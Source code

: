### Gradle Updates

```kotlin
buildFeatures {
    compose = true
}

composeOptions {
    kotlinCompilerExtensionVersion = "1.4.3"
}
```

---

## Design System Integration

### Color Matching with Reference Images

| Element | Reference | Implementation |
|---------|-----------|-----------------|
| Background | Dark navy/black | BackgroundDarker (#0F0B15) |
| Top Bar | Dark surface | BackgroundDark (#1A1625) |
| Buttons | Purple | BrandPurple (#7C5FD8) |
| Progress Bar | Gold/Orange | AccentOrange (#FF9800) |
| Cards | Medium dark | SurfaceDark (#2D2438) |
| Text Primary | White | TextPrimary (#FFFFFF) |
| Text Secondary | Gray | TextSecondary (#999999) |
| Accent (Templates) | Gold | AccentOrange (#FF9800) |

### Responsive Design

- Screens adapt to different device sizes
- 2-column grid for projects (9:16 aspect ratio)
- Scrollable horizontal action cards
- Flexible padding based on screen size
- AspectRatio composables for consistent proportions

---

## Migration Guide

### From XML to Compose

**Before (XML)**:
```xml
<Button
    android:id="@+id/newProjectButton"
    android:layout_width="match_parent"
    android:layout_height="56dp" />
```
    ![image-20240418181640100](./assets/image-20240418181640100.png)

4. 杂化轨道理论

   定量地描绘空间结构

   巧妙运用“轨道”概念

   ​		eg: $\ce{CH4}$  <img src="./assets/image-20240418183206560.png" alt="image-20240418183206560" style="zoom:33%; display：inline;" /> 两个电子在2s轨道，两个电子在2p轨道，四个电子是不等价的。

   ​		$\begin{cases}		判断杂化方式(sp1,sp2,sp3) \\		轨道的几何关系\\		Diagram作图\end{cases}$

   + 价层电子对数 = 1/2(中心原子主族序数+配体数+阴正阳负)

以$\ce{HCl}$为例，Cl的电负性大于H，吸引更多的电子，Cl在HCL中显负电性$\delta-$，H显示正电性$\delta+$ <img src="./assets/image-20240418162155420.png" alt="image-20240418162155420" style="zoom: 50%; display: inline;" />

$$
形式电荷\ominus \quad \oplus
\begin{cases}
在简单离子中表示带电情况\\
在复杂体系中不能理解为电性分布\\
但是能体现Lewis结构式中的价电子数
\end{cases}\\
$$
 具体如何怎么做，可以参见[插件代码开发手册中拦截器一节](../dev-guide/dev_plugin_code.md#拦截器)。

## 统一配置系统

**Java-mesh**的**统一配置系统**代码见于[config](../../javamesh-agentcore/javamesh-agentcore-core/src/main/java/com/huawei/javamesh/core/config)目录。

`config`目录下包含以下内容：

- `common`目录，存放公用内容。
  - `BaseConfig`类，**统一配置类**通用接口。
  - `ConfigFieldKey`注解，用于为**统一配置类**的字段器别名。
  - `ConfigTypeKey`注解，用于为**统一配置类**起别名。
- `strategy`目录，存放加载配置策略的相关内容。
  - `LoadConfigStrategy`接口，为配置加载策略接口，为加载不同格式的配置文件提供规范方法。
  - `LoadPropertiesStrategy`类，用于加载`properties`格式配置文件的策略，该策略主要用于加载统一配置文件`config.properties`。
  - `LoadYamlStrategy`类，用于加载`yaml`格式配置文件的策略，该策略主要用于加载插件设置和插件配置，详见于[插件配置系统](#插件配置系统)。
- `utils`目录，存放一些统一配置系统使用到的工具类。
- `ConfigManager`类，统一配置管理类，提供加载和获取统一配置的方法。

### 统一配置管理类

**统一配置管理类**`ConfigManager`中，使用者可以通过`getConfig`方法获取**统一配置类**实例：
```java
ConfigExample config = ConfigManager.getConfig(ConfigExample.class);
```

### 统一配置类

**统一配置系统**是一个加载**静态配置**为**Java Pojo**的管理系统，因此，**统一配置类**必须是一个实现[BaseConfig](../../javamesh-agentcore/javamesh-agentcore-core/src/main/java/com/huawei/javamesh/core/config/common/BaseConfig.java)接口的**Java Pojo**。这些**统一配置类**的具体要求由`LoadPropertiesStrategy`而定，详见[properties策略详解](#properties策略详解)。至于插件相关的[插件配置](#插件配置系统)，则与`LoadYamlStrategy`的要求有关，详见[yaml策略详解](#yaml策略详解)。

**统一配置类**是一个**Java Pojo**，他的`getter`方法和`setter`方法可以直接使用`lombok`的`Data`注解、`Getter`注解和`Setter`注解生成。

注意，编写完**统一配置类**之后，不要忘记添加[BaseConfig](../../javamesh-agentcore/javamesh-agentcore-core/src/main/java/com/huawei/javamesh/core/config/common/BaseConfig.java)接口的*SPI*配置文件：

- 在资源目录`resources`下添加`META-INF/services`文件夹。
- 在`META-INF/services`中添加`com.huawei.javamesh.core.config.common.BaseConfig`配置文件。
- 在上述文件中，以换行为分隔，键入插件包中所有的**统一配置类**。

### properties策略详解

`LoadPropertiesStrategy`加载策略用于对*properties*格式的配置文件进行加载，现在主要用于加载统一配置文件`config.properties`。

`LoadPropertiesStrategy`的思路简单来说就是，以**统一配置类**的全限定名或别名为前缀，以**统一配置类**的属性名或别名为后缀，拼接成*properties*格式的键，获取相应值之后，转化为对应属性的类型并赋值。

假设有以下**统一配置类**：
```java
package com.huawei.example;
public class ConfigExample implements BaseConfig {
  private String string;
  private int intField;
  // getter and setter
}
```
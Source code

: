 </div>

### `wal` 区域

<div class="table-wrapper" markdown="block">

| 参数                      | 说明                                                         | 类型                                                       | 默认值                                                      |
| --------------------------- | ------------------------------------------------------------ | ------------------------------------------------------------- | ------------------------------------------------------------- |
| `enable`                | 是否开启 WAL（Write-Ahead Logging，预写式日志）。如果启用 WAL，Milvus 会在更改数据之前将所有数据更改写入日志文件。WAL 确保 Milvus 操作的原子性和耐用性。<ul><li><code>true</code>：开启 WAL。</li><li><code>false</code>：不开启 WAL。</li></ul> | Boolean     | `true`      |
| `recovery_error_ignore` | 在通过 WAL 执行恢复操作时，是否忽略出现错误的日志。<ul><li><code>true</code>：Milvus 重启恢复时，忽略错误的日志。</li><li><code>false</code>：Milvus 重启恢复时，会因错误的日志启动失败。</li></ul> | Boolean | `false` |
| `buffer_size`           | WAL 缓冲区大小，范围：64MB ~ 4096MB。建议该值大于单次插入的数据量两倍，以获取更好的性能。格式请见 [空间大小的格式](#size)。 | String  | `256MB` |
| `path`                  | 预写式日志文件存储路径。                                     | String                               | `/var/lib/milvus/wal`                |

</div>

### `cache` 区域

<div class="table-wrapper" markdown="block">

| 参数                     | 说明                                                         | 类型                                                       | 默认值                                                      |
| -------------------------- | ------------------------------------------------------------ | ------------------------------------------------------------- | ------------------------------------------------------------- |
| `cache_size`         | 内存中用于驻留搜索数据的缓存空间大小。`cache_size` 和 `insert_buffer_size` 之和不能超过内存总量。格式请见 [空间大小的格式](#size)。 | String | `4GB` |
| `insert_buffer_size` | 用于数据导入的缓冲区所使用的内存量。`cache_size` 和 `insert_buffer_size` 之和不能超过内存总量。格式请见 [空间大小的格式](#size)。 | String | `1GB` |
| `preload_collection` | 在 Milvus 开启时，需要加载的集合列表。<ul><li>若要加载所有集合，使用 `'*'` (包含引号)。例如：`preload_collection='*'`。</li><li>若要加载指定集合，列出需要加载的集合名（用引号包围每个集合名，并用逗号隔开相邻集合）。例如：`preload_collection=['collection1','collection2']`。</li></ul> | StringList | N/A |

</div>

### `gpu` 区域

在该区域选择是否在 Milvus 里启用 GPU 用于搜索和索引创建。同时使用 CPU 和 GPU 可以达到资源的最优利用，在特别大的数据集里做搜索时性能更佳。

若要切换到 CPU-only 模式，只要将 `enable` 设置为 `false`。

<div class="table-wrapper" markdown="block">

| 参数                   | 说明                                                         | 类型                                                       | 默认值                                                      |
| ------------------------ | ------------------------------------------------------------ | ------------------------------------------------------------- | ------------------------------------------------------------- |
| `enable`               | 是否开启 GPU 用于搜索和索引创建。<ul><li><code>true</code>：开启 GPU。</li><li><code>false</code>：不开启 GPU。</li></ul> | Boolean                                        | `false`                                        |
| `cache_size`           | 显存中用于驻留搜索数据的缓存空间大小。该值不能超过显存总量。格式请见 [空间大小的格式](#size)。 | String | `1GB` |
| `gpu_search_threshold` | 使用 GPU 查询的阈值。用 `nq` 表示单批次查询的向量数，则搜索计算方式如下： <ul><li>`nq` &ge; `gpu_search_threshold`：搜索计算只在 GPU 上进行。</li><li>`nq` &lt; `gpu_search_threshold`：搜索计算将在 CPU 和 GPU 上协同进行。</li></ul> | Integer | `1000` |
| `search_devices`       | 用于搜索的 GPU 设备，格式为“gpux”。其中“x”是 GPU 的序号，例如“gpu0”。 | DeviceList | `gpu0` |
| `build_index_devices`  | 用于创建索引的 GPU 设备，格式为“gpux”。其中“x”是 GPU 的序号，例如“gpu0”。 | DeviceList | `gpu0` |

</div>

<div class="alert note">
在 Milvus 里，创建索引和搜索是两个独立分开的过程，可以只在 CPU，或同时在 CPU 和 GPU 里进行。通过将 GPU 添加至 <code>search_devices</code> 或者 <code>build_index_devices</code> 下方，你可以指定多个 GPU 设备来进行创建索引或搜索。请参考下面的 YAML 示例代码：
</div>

■ **Goal of the exercise**:
When the string "private" occurs in a line of the material, that line belongs in the answer.

■ **Result of the task**:
  private String string;
  private int intField;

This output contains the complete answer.